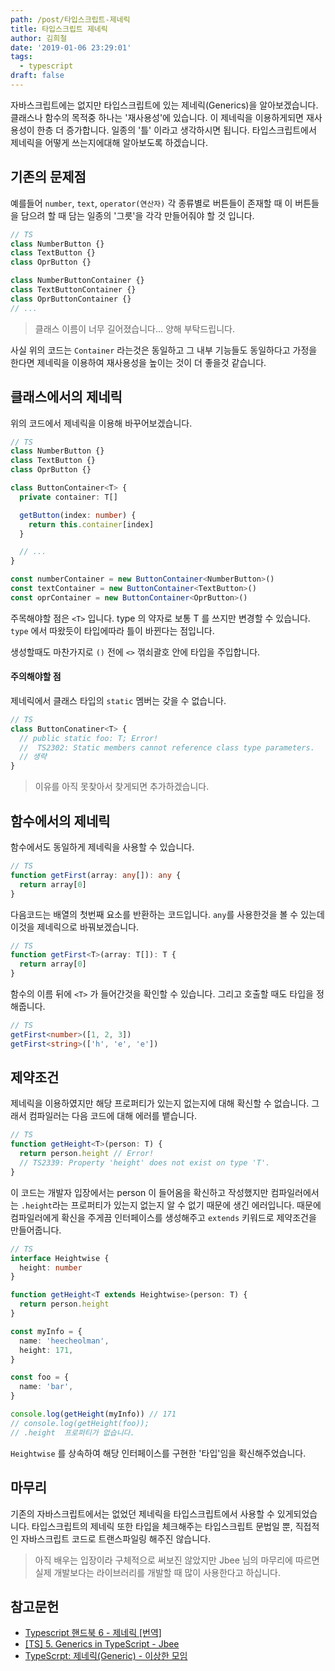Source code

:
 ```yaml
---
path: /post/타입스크립트-제네릭
title: 타입스크립트 제네릭
author: 김희철
date: '2019-01-06 23:29:01'
tags:
  - typescript
draft: false
---
```


자바스크립트에는 없지만 타입스크립트에 있는 제네릭(Generics)을 알아보겠습니다. 클래스나 함수의 목적중 하나는 '재사용성'에 있습니다. 이 제네릭을 이용하게되면 재사용성이 한층 더 증가합니다. 일종의 '틀' 이라고 생각하시면 됩니다. 타입스크립트에서 제네릭을 어떻게 쓰는지에대해 알아보도록 하겠습니다.

## 기존의 문제점

예를들어 `number`, `text`, `operator(연산자)` 각 종류별로 버튼들이 존재할 때 이 버튼들을 담으려 할 때 담는 일종의 '그릇'을 각각 만들어줘야 할 것 입니다.

```ts
// TS
class NumberButton {}
class TextButton {}
class OprButton {}

class NumberButtonContainer {}
class TextButtonContainer {}
class OprButtonContainer {}
// ...
```

> 클래스 이름이 너무 길어졌습니다... 양해 부탁드립니다.

사실 위의 코드는 `Container` 라는것은 동일하고 그 내부 기능들도 동일하다고 가정을 한다면 제네릭을 이용하여 재사용성을 높이는 것이 더 좋을것 같습니다.

## 클래스에서의 제네릭

위의 코드에서 제네릭을 이용해 바꾸어보겠습니다.

```ts
// TS
class NumberButton {}
class TextButton {}
class OprButton {}

class ButtonContainer<T> {
  private container: T[]

  getButton(index: number) {
    return this.container[index]
  }

  // ...
}

const numberContainer = new ButtonContainer<NumberButton>()
const textContainer = new ButtonContainer<TextButton>()
const oprContainer = new ButtonContainer<OprButton>()
```

주목해야할 점은 `<T>` 입니다. type 의 약자로 보통 T 를 쓰지만 변경할 수 있습니다. `type` 에서 따왔듯이 타입에따라 틀이 바뀐다는 점입니다.

생성할때도 마찬가지로 `()` 전에 `<>` 꺾쇠괄호 안에 타입을 주입합니다.

#### 주의해야할 점

제네릭에서 클래스 타입의 `static` 멤버는 갖을 수 없습니다.

```ts
// TS
class ButtonConatiner<T> {
  // public static foo: T; Error!
  //  TS2302: Static members cannot reference class type parameters.
  // 생략
}
```

> 이유를 아직 못찾아서 찾게되면 추가하겠습니다.

## 함수에서의 제네릭

함수에서도 동일하게 제네릭을 사용할 수 있습니다.

```ts
// TS
function getFirst(array: any[]): any {
  return array[0]
}
```

다음코드는 배열의 첫번째 요소를 반환하는 코드입니다. `any`를 사용한것을 볼 수 있는데 이것을 제네릭으로 바꿔보겠습니다.

```ts
// TS
function getFirst<T>(array: T[]): T {
  return array[0]
}
```

함수의 이름 뒤에 `<T>` 가 들어간것을 확인할 수 있습니다. 그리고 호출할 때도 타입을 정해줍니다.

```ts
// TS
getFirst<number>([1, 2, 3])
getFirst<string>(['h', 'e', 'e'])
```

## 제약조건

제네릭을 이용하였지만 해당 프로퍼티가 있는지 없는지에 대해 확신할 수 없습니다. 그래서 컴파일러는 다음 코드에 대해 에러를 뱉습니다.

```ts
// TS
function getHeight<T>(person: T) {
  return person.height // Error!
  // TS2339: Property 'height' does not exist on type 'T'.
}
```

이 코드는 개발자 입장에서는 person 이 들어옴을 확신하고 작성했지만 컴파일러에서는 `.height`라는 프로퍼티가 있는지 없는지 알 수 없기 때문에 생긴 에러입니다. 때문에 컴파일러에게 확신을 주게끔 인터페이스를 생성해주고 `extends` 키워드로 제약조건을 만들어줍니다.

```ts
// TS
interface Heightwise {
  height: number
}

function getHeight<T extends Heightwise>(person: T) {
  return person.height
}

const myInfo = {
  name: 'heecheolman',
  height: 171,
}

const foo = {
  name: 'bar',
}

console.log(getHeight(myInfo)) // 171
// console.log(getHeight(foo));
// .height  프로퍼티가 없습니다.
```

`Heightwise` 를 상속하여 해당 인터페이스를 구현한 '타입'임을 확신해주었습니다.

## 마무리

기존의 자바스크립트에서는 없었던 제네릭을 타입스크립트에서 사용할 수 있게되었습니다. 타입스크립트의 제네릭 또한 타입을 체크해주는 타입스크립트 문법일 뿐, 직접적인 자바스크립트 코드로 트랜스파일링 해주진 않습니다.

> 아직 배우는 입장이라 구체적으로 써보진 않았지만 Jbee 님의 마무리에 따르면 실제 개발보다는 라이브러리를 개발할 때 많이 사용한다고 하십니다.

## 참고문헌

- [Typescript 핸드북 6 - 제네릭 [번역]](https://typescript-kr.github.io/pages/Functions.html)
- [[TS] 5. Generics in TypeScript - Jbee](https://jaeyeophan.github.io/2017/12/18/TS-3-Function-in-TypeScript/)
- [TypeScrpt: 제네릭(Generic) - 이상한 모임](http://blog.weirdx.io/post/36224)
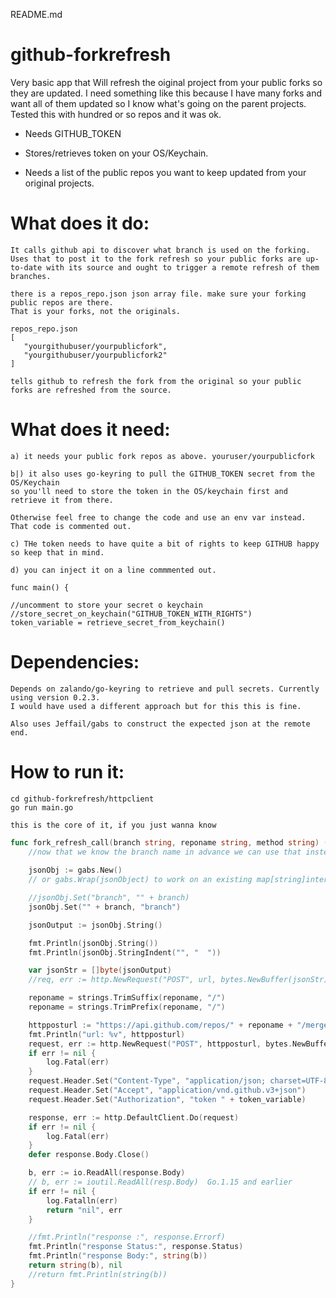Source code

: README.md

github-forkrefresh
==================

Very basic app that Will refresh the oiginal project from your public forks so they are updated. I need something like this because I have many forks and want all of them updated so I know what's going on the parent projects. Tested this with hundred or so repos and it was ok.

- Needs GITHUB_TOKEN

- Stores/retrieves token on your OS/Keychain.

- Needs a list of the public repos you want to keep updated from your original projects.


What does it do:
===============

    It calls github api to discover what branch is used on the forking. Uses that to post it to the fork refresh so your public forks are up-to-date with its source and ought to trigger a remote refresh of them branches.
    
    there is a repos_repo.json json array file. make sure your forking public repos are there.
    That is your forks, not the originals.

    repos_repo.json
    [
       "yourgithubuser/yourpublicfork",
       "yourgithubuser/yourpublicfork2"
    ]

    tells github to refresh the fork from the original so your public forks are refreshed from the source.


What does it need:
==================


    a) it needs your public fork repos as above. youruser/yourpublicfork

    b|) it also uses go-keyring to pull the GITHUB_TOKEN secret from the OS/Keychain
    so you'll need to store the token in the OS/keychain first and retrieve it from there.

    Otherwise feel free to change the code and use an env var instead. That code is commented out.

    c) THe token needs to have quite a bit of rights to keep GITHUB happy so keep that in mind.

    d) you can inject it on a line commmented out. 

    func main() {

    //uncomment to store your secret o keychain
    //store_secret_on_keychain("GITHUB_TOKEN_WITH_RIGHTS")
    token_variable = retrieve_secret_from_keychain()

Dependencies:
=============
    Depends on zalando/go-keyring to retrieve and pull secrets. Currently using version 0.2.3.
    I would have used a different approach but for this this is fine.

    Also uses Jeffail/gabs to construct the expected json at the remote end.

How to run it:
==============
    cd github-forkrefresh/httpclient
    go run main.go

    this is the core of it, if you just wanna know

```go
func fork_refresh_call(branch string, reponame string, method string) (string, error) {
    //now that we know the branch name in advance we can use that instead of this.
    
    jsonObj := gabs.New()
    // or gabs.Wrap(jsonObject) to work on an existing map[string]interface{}

    //jsonObj.Set("branch", "" + branch)
    jsonObj.Set("" + branch, "branch")

    jsonOutput := jsonObj.String()

    fmt.Println(jsonObj.String())
    fmt.Println(jsonObj.StringIndent("", "  "))

    var jsonStr = []byte(jsonOutput)
    //req, err := http.NewRequest("POST", url, bytes.NewBuffer(jsonStr))

    reponame = strings.TrimSuffix(reponame, "/")
    reponame = strings.TrimPrefix(reponame, "/")

    httpposturl := "https://api.github.com/repos/" + reponame + "/merge-upstream"
    fmt.Println("url: %v", httpposturl)
    request, err := http.NewRequest("POST", httpposturl, bytes.NewBuffer(jsonStr))
    if err != nil {
        log.Fatal(err)
    }
    request.Header.Set("Content-Type", "application/json; charset=UTF-8")
    request.Header.Set("Accept", "application/vnd.github.v3+json")
    request.Header.Set("Authorization", "token " + token_variable)

    response, err := http.DefaultClient.Do(request)
    if err != nil {
        log.Fatal(err)
    }
    defer response.Body.Close()

    b, err := io.ReadAll(response.Body)
    // b, err := ioutil.ReadAll(resp.Body)  Go.1.15 and earlier
    if err != nil {
        log.Fatalln(err)
        return "nil", err
    }

    //fmt.Println("response :", response.Errorf)
    fmt.Println("response Status:", response.Status)
    fmt.Println("response Body:", string(b))
    return string(b), nil
    //return fmt.Println(string(b))
}


```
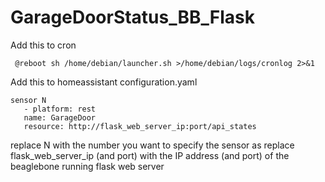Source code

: # GarageDoorStatus_BB_Flask
 
 
 Add this to cron
```
 @reboot sh /home/debian/launcher.sh >/home/debian/logs/cronlog 2>&1
 ```

 Add this to homeassistant configuration.yaml

 ```
sensor N
    - platform: rest
    name: GarageDoor
    resource: http://flask_web_server_ip:port/api_states
 ```
 replace N with the number you want to specify the sensor as
 replace flask_web_server_ip (and port) with the IP address (and port) of the beaglebone running flask web server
________________________________________
To do →
The word "branch" appears in some of the lines above. Copy those lines.

Result for this task →
    It calls github api to discover what branch is used on the forking. Uses that to post it to the fork refresh so your public forks are up-to-date with its source and ought to trigger a remote refresh of them branches.
func fork_refresh_call(branch string, reponame string, method string) (string, error) {
    //now that we know the branch name in advance we can use that instead of this.
    //jsonObj.Set("branch", "" + branch)
    jsonObj.Set("" + branch, "branch")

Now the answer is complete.